As filming begins on a new biopic of Amy Winehouse, her family and former entourage are working to secure her legacy.

Amy Winehouse performs during a concert in honour of Nelson Mandela's 90th birthday in Hyde Park in London in 2008. Picture: AFP
Amy Winehouse performs during a concert in honour of Nelson Mandela's 90th birthday in Hyde Park in London in 2008. Picture: AFP

Amy Winehouse would have been 40 this year. Despite the power of her voice, the enduring legacy of her two albums and the central role she played in noughties pop culture, the consensus is that hers was a life unfulfilled.

Though she often said she wanted to release more records and become a mother, Winehouse, who died of alcohol poisoning aged 27 in July 2011, has become a cautionary tale for the excesses of drink, drugs and rock’n’roll – as well as the subject of fierce rows about who was to blame for her demise. That debate is likely to be revived by a new biopic about her.

The film, Back to Black, with 26-year-old Industry star Marisa Abela in Winehouse’s signature beehive hairdo, traces the meteoric rise and equally rapid fall of one of her generation’s finest singer-songwriters. Directed by Fifty Shades of Grey’s Sam Taylor-Johnson, the film will see Eddie Marsan play Winehouse’s father, Mitch, and Lesley Manville her beloved grandmother, Cynthia, with whom she is buried in Edgware, north London.

Jack O’Connell, most recently seen rolling in the hay with Emma Corrin in Netflix’s adaptation of Lady Chatterley’s Lover, has been cast as Blake Fielder-Civil, Winehouse’s drug addict ex-husband. Fielder-Civil, then a video production assistant, once admitted he introduced Winehouse to heroin and crack cocaine, her dependence on which was ultimately devastating. The couple’s relationship was notoriously tempestuous and marred by violence (O’Connell was spotted with fake cuts on his face during filming last week to recreate a scene in the aftermath of an alleged fight with Winehouse).

The film, with a screenplay by Matt Greenhalgh, who wrote Taylor-Johnson’s John Lennon biopic, Nowhere Boy, is sure to shine a spotlight, once again, on Team Amy: the friends, family, lovers and hangers-on who filled tabloid column inches for a few short years. The likes of Fielder-Civil, as well as Pete Doherty, the Libertines singer – who revealed in 2012 he had an affair with Winehouse – will watch with interest.

For the Winehouse family, the biopic provides an opportunity to correct what they say is a blot on the historical record. Despite winning an Oscar for best documentary, Asif Kapadia’s 2015 film, Amy, was slammed by the family as “destructive”; Mitch Winehouse, Amy’s father, said he had a nervous breakdown after being “cast as the villain”. Unlike Kapadia’s documentary, the new film is being made with the blessing of Winehouse’s family.
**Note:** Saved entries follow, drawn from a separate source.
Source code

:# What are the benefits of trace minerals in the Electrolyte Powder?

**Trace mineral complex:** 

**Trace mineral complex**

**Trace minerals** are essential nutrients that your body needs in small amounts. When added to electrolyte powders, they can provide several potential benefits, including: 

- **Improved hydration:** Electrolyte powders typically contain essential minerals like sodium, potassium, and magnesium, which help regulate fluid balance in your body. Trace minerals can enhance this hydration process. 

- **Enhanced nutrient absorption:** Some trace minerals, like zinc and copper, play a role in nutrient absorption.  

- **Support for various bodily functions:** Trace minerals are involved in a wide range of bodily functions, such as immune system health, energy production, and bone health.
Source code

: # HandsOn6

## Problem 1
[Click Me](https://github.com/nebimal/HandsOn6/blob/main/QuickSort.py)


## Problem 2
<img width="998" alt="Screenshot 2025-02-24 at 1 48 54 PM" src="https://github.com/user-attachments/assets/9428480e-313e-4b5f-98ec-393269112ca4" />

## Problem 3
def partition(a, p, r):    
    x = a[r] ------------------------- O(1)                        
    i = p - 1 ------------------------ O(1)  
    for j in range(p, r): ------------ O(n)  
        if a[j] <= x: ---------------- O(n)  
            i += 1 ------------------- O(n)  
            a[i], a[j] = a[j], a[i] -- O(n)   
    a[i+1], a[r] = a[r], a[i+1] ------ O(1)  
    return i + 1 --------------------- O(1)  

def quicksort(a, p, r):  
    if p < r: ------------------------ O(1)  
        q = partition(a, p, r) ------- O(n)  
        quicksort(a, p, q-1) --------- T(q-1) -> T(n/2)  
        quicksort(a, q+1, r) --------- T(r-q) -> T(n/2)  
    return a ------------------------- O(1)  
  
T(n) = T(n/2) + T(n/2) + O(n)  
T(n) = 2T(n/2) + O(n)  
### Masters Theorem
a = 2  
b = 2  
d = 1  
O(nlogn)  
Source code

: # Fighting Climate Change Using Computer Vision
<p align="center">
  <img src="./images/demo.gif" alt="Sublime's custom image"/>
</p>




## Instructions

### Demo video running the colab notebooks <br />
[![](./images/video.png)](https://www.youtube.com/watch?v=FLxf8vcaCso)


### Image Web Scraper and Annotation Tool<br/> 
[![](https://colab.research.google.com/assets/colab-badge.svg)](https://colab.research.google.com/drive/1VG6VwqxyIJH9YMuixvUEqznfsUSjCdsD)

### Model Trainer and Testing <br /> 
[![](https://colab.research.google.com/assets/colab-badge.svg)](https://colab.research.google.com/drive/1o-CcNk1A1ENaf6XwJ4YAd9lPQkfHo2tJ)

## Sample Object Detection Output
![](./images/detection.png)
“The Asif Kapadia film was simply inaccurate and misleading. It caused a lot of pain and hurt to the family and Amy’s friends, who were painted as uncaring about her illness, when nothing could have been less true,” says Mitch, 72, a former taxi driver. “It was a terrible time.

“What is most important about this biopic is that it will concentrate on Amy, celebrate who she was and her extraordinary talent. And that’s the point: what remains is Amy’s genius, her songs, performances and recordings.

“Her story has highs and lows but what we are left with is this amazing music that will be remembered for ever.”

It could provide some form of closure too. For eight years after his daughter’s death, Mitch could not bring himself to listen to her records, and Kapadia’s film only served to reopen old wounds.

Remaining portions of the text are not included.